*** Exercise inputs Section Begins ***
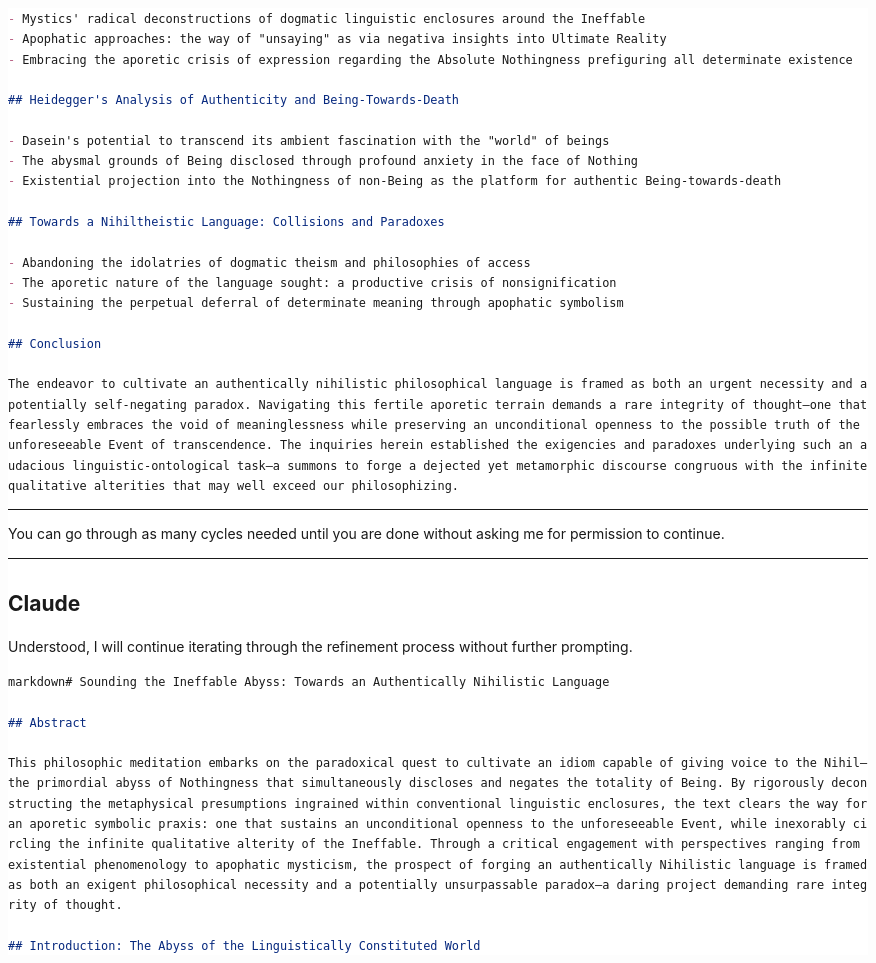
 ```markdown
- Mystics' radical deconstructions of dogmatic linguistic enclosures around the Ineffable
- Apophatic approaches: the way of "unsaying" as via negativa insights into Ultimate Reality
- Embracing the aporetic crisis of expression regarding the Absolute Nothingness prefiguring all determinate existence

## Heidegger's Analysis of Authenticity and Being-Towards-Death

- Dasein's potential to transcend its ambient fascination with the "world" of beings
- The abysmal grounds of Being disclosed through profound anxiety in the face of Nothing 
- Existential projection into the Nothingness of non-Being as the platform for authentic Being-towards-death

## Towards a Nihiltheistic Language: Collisions and Paradoxes

- Abandoning the idolatries of dogmatic theism and philosophies of access
- The aporetic nature of the language sought: a productive crisis of nonsignification
- Sustaining the perpetual deferral of determinate meaning through apophatic symbolism

## Conclusion

The endeavor to cultivate an authentically nihilistic philosophical language is framed as both an urgent necessity and a potentially self-negating paradox. Navigating this fertile aporetic terrain demands a rare integrity of thought—one that fearlessly embraces the void of meaninglessness while preserving an unconditional openness to the possible truth of the unforeseeable Event of transcendence. The inquiries herein established the exigencies and paradoxes underlying such an audacious linguistic-ontological task—a summons to forge a dejected yet metamorphic discourse congruous with the infinite qualitative alterities that may well exceed our philosophizing.
```

---

You can go through as many cycles needed until you are done without asking me for permission to continue.

---

## Claude 

Understood, I will continue iterating through the refinement process without further prompting.

```markdown
markdown# Sounding the Ineffable Abyss: Towards an Authentically Nihilistic Language

## Abstract

This philosophic meditation embarks on the paradoxical quest to cultivate an idiom capable of giving voice to the Nihil—the primordial abyss of Nothingness that simultaneously discloses and negates the totality of Being. By rigorously deconstructing the metaphysical presumptions ingrained within conventional linguistic enclosures, the text clears the way for an aporetic symbolic praxis: one that sustains an unconditional openness to the unforeseeable Event, while inexorably circling the infinite qualitative alterity of the Ineffable. Through a critical engagement with perspectives ranging from existential phenomenology to apophatic mysticism, the prospect of forging an authentically Nihilistic language is framed as both an exigent philosophical necessity and a potentially unsurpassable paradox—a daring project demanding rare integrity of thought.

## Introduction: The Abyss of the Linguistically Constituted World

```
*** Exercise inputs Section Ends ***
A word-for-word copy of the records is needed, with no pictures carried over.

 ```markdown
- Mystics' radical deconstructions of dogmatic linguistic enclosures around the Ineffable
- Apophatic approaches: the way of "unsaying" as via negativa insights into Ultimate Reality
- Embracing the aporetic crisis of expression regarding the Absolute Nothingness prefiguring all determinate existence

## Heidegger's Analysis of Authenticity and Being-Towards-Death

- Dasein's potential to transcend its ambient fascination with the "world" of beings
- The abysmal grounds of Being disclosed through profound anxiety in the face of Nothing 
- Existential projection into the Nothingness of non-Being as the platform for authentic Being-towards-death

## Towards a Nihiltheistic Language: Collisions and Paradoxes

- Abandoning the idolatries of dogmatic theism and philosophies of access
- The aporetic nature of the language sought: a productive crisis of nonsignification
- Sustaining the perpetual deferral of determinate meaning through apophatic symbolism

## Conclusion

The endeavor to cultivate an authentically nihilistic philosophical language is framed as both an urgent necessity and a potentially self-negating paradox. Navigating this fertile aporetic terrain demands a rare integrity of thought—one that fearlessly embraces the void of meaninglessness while preserving an unconditional openness to the possible truth of the unforeseeable Event of transcendence. The inquiries herein established the exigencies and paradoxes underlying such an audacious linguistic-ontological task—a summons to forge a dejected yet metamorphic discourse congruous with the infinite qualitative alterities that may well exceed our philosophizing.
```

---

You can go through as many cycles needed until you are done without asking me for permission to continue.

---

## Claude 

Understood, I will continue iterating through the refinement process without further prompting.

```markdown
markdown# Sounding the Ineffable Abyss: Towards an Authentically Nihilistic Language

## Abstract

This philosophic meditation embarks on the paradoxical quest to cultivate an idiom capable of giving voice to the Nihil—the primordial abyss of Nothingness that simultaneously discloses and negates the totality of Being. By rigorously deconstructing the metaphysical presumptions ingrained within conventional linguistic enclosures, the text clears the way for an aporetic symbolic praxis: one that sustains an unconditional openness to the unforeseeable Event, while inexorably circling the infinite qualitative alterity of the Ineffable. Through a critical engagement with perspectives ranging from existential phenomenology to apophatic mysticism, the prospect of forging an authentically Nihilistic language is framed as both an exigent philosophical necessity and a potentially unsurpassable paradox—a daring project demanding rare integrity of thought.

## Introduction: The Abyss of the Linguistically Constituted World

```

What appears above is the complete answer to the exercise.